-- DATA RECORDS follows --

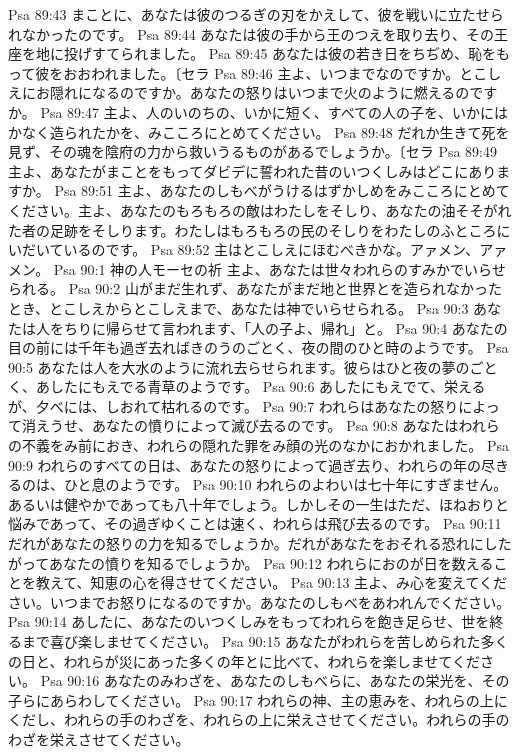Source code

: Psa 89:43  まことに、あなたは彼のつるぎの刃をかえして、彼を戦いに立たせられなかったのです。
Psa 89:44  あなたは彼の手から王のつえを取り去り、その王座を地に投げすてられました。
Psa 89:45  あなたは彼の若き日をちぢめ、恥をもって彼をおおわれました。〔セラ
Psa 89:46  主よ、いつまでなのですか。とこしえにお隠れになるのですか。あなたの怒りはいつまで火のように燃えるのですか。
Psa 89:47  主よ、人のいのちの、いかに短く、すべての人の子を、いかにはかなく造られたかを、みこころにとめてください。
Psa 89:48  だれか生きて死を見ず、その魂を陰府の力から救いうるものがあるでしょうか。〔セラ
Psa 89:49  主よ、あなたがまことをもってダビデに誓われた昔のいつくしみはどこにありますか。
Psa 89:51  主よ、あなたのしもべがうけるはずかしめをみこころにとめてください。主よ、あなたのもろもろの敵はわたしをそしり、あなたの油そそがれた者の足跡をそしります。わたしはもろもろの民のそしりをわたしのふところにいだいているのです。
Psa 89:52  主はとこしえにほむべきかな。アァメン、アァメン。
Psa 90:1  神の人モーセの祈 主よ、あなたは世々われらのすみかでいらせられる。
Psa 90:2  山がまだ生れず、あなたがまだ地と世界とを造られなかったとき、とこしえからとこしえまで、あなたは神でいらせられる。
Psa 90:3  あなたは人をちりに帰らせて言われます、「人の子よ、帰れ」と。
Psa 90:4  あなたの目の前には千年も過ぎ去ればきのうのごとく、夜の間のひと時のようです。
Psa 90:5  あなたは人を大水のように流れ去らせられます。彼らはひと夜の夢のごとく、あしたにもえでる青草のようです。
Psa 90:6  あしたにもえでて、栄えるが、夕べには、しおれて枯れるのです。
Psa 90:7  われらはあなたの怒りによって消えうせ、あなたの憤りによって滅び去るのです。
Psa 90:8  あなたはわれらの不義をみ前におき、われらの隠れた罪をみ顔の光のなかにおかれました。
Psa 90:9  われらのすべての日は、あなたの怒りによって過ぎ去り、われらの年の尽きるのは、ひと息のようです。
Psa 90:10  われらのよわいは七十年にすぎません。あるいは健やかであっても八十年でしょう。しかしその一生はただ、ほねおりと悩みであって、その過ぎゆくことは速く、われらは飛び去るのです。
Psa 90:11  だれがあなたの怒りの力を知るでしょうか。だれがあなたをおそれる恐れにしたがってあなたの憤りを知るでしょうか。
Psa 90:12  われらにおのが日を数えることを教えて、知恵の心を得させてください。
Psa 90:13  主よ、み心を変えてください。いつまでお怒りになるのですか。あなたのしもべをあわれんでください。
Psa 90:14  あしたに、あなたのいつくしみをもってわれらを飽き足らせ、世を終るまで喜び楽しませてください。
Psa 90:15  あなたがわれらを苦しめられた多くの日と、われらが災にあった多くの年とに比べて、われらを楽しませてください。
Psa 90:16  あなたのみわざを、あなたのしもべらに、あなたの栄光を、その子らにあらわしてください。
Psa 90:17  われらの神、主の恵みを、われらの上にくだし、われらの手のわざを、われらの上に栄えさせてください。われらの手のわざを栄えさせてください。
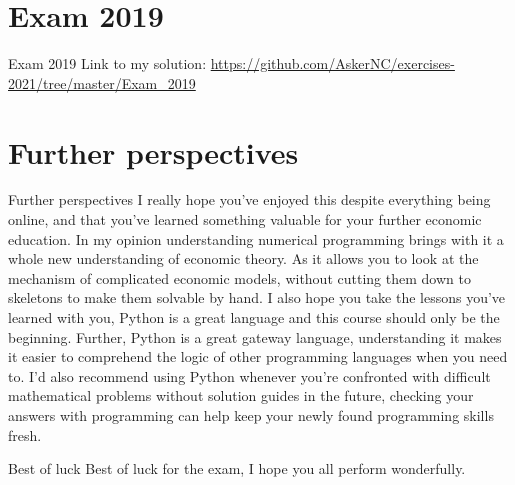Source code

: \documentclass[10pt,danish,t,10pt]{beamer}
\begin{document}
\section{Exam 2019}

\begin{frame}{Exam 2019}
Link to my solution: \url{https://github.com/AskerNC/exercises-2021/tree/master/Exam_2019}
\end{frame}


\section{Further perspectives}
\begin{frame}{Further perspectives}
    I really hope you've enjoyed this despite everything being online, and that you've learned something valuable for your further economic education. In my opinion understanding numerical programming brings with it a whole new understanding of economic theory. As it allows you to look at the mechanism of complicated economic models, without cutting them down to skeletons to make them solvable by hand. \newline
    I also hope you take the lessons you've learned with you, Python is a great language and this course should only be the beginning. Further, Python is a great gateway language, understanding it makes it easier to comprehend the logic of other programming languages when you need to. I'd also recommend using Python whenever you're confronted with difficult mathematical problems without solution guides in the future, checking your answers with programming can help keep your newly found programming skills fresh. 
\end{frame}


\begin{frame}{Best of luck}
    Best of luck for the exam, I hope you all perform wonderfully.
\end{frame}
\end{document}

-- DATA RECORDS concluded --

PROBLEM REQUIREMENTS
The string "section" marks the lines to copy; report each of them from the data above.

REPLY TO THE TASK
\section{Exam 2019}
\section{Further perspectives}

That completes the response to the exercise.